First came the resistance. I withdrew from everyone and stayed in my room, stuffing my face with endless deliveries of Door Dash and Uber Eats. Then came invitations to do things digitally…
Having done digital larps with the Geek Initiative in the past, I knew that they were viable escapes. Soon, that became the trend to go digital, once it was understood that things weren’t going to return to our fantasy normal anytime soon. But that’s another story…
The focus here is on how video games became the new reality – and for me – I found that in World of Warcraft. My friends from New York, New Jersey, California – they all had the ability to log on and we could go on adventures together. Sure it wasn’t to places we could experience physically, but the massive amount of exploration we could do in game was unique to itself.

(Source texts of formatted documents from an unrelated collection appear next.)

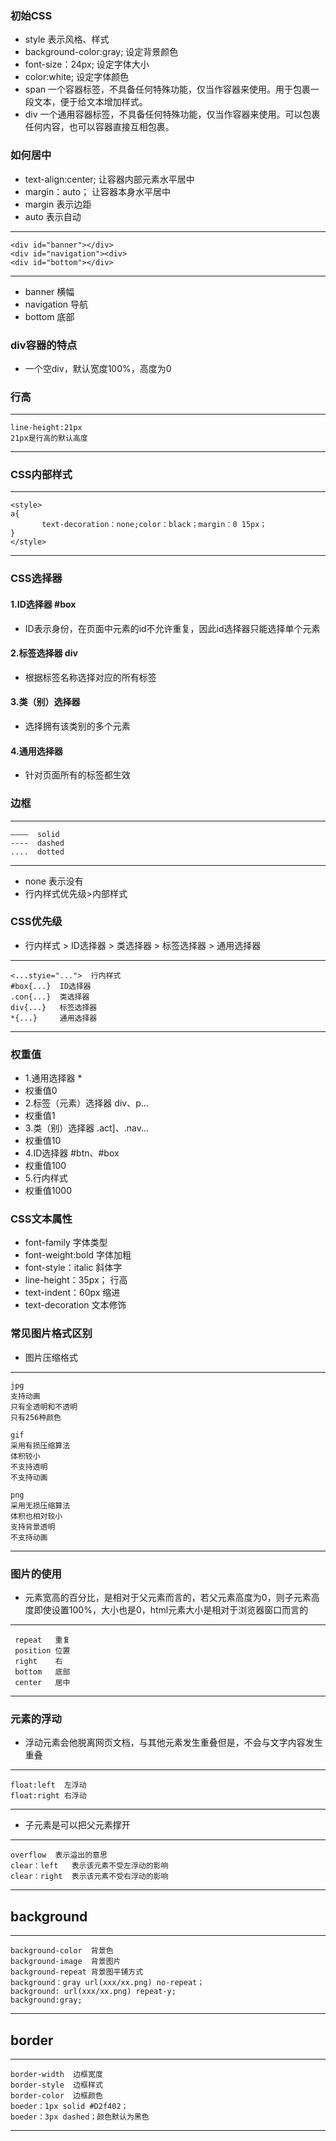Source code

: ### 初始CSS
* style 表示风格、样式
* background-color:gray; 设定背景颜色
* font-size：24px; 设定字体大小
* color:white; 设定字体颜色
*  span 一个容器标签，不具备任何特殊功能，仅当作容器来使用。用于包裹一段文本，便于给文本增加样式。
* div 一个通用容器标签，不具备任何特殊功能，仅当作容器来使用。可以包裹任何内容，也可以容器直接互相包裹。
### 如何居中
*  text-align:center; 让容器内部元素水平居中
*  margin：auto； 让容器本身水平居中
*  margin 表示边距
*  auto 表示自动
---
    <div id="banner"></div>
    <div id="navigation"><div>
    <div id="bottom"></div>
---
* banner 横幅
* navigation 导航
* bottom 底部
### div容器的特点
* 一个空div，默认宽度100%，高度为0
### 行高
---
    line-height:21px
    21px是行高的默认高度
---
### CSS内部样式
---
    <style>
    a{
           text-decoration：none;color：black；margin：0 15px；
    }
    </style>
---
### CSS选择器
#### 1.ID选择器 #box
* ID表示身份，在页面中元素的id不允许重复，因此id选择器只能选择单个元素
#### 2.标签选择器 div
* 根据标签名称选择对应的所有标签
#### 3.类（别）选择器
* 选择拥有该类别的多个元素
#### 4.通用选择器
* 针对页面所有的标签都生效
### 边框
---
    ————  solid
    ----  dashed
    ....  dotted
---
* none 表示没有
* 行内样式优先级>内部样式
### CSS优先级
* 行内样式 > ID选择器 > 类选择器 > 标签选择器 > 通用选择器
---
    <...styie="...">  行内样式
    #box{...}  ID选择器
    .con{...}  类选择器
    div{...}   标签选择器
    *{...}     通用选择器
---
### 权重值
* 1.通用选择器 *
* 权重值0
* 2.标签（元素）选择器 div、p...
* 权重值1
* 3.类（别）选择器 .act]、.nav...
* 权重值10
* 4.ID选择器 #btn、#box
* 权重值100
* 5.行内样式
* 权重值1000
### CSS文本属性
* font-family        字体类型
* font-weight:bold   字体加粗
* font-style：italic  斜体字
* line-height：35px； 行高
* text-indent：60px   缩进
* text-decoration     文本修饰
### 常见图片格式区别
* 图片压缩格式
---
    jpg
    支持动画
    只有全透明和不透明
    只有256种颜色

    gif
    采用有损压缩算法
    体积较小
    不支持透明
    不支持动画

    png
    采用无损压缩算法
    体积也相对较小
    支持背景透明
    不支持动画
---
### 图片的使用
* 元素宽高的百分比，是相对于父元素而言的，若父元素高度为0，则子元素高度即使设置100%，大小也是0，html元素大小是相对于浏览器窗口而言的
---
     repeat   重复
     position 位置
     right    右
     bottom   底部
     center   居中
---
### 元素的浮动
* 浮动元素会他脱离网页文档，与其他元素发生重叠但是，不会与文字内容发生重叠
---
    float:left  左浮动
    float:right 右浮动
---
* 子元素是可以把父元素撑开
---
    overflow  表示溢出的意思 
    clear：left   表示该元素不受左浮动的影响
    clear：right  表示该元素不受右浮动的影响
---
## background
---
    background-color  背景色
    background-image  背景图片
    background-repeat 背景图平铺方式
    background：gray url(xxx/xx.png) no-repeat；
    background: url(xxx/xx.png) repeat-y;
    background:gray;
---
## border
---
    border-width  边框宽度
    border-style  边框样式
    border-color  边框颜色
    boeder：1px solid #D2f402；
    boeder：3px dashed；颜色默认为黑色
---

Much like moving to a new city, I found myself doing all of the same wandering about, and making wrong turns. I had to learn where the local supermarket was (or in this case the Auction House). I learned how to follow in game maps, and even ask for directions when I wasn’t sure how to get where I was supposed to be going.
The game itself boasts limitless environments that I have to wonder if anyone has fully experienced. You can go to lands of fire and brimstone, under the sea, forgotten islands where dinosaurs dwell, to caves filled with dragons, and so much more.

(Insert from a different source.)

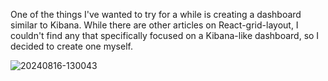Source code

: One of the things I've wanted to try for a while is creating a dashboard similar to Kibana. While there are other articles on React-grid-layout, I couldn't find any that specifically focused on a Kibana-like dashboard, so I decided to create one myself.

![20240816-130043](https://github.com/user-attachments/assets/86700ddc-904f-4341-a0e1-119e9726b7b3)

To capitalize on the influx of new players, Blizzard (the makers of World of Warcraft), recently enacted some changes to help sooth the grind to max level. They have implemented more practical tutorials, along with lower leveling guidelines (changing max level from 120 to 50). As a result, progress in the game can be placed more on story and environment – rather than killing the same monsters thousands of times over. Having created several characters to max level, I can verify that there are unlimited paths to follow.
Another huge part of 2020 has been politics. I’ve been very happy to escape to a world where the largest political rivalry is between the two factions – Horde and Alliance. And even then, when the fate of the world rests on coming together, the Heroes of Azeroth (the name of the world in World of Warcraft) always find a way to put their differences aside and come together for the good of the realm. While there are channels that players can talk about anything, the Realm I play in is largely roleplay based, and as a result – we tend to keep things relative to the story specific at hand. Not feeling a specific storyline or quest? You can always abandon it and move on to something else… something I sometimes wish I could do in real life as well.
Now, instead of meeting up at a restaurant for dinner with friends, we meet in a local inn to explore some new areas we’ve never been to before. Instead of doing an escape room, we go through a legendary raid area. And instead of running around in the woods shouting, ‘lightning bolt’, we form guild groups and enter into PVP challenges. Instead of going to the mall for new clothes (because let’s face it – I wear pajamas most of the time), I work on getting new ‘transmogs’ in game. These are visual representations of outfits that you can piece together and are far easier on my wallet.
Despite the changes that 2020 has brought with it, the ability to adapt to a digital life – albeit in a fictitious game – has helped me keep my sanity. I’ve managed to stay connected with friends and see fabulous places, and even make memories and inside jokes that we will probably laugh about in person years from now.